→ Task objective: Using the entries that follow, collect the lines where the word "GetFPV" appears.

---------- Data provided ----------

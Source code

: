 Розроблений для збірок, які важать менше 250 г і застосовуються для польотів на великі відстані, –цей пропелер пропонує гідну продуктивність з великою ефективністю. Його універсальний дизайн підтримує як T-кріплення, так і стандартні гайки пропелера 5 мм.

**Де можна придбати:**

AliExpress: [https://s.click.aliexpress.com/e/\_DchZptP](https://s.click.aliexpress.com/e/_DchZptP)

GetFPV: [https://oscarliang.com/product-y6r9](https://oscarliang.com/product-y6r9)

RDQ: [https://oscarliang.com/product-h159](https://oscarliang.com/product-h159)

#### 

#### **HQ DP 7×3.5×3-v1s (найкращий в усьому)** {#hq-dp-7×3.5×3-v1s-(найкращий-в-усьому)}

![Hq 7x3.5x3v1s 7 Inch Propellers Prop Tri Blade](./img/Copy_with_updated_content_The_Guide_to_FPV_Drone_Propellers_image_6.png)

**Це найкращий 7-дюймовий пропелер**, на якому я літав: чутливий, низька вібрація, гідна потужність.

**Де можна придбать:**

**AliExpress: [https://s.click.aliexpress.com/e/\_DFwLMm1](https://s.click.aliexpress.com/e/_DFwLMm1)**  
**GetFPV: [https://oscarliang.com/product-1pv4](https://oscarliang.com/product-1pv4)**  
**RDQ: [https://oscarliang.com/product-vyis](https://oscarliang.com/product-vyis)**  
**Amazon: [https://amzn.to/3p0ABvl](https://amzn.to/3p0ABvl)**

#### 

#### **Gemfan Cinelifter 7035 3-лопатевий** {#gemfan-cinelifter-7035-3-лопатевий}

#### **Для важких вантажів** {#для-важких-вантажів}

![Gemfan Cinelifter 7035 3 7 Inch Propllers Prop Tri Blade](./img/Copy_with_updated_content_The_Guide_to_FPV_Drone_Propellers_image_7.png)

----------

→ Answer area:
GetFPV: [https://oscarliang.com/product-y6r9](https://oscarliang.com/product-y6r9)
**GetFPV: [https://oscarliang.com/product-1pv4](https://oscarliang.com/product-1pv4)**  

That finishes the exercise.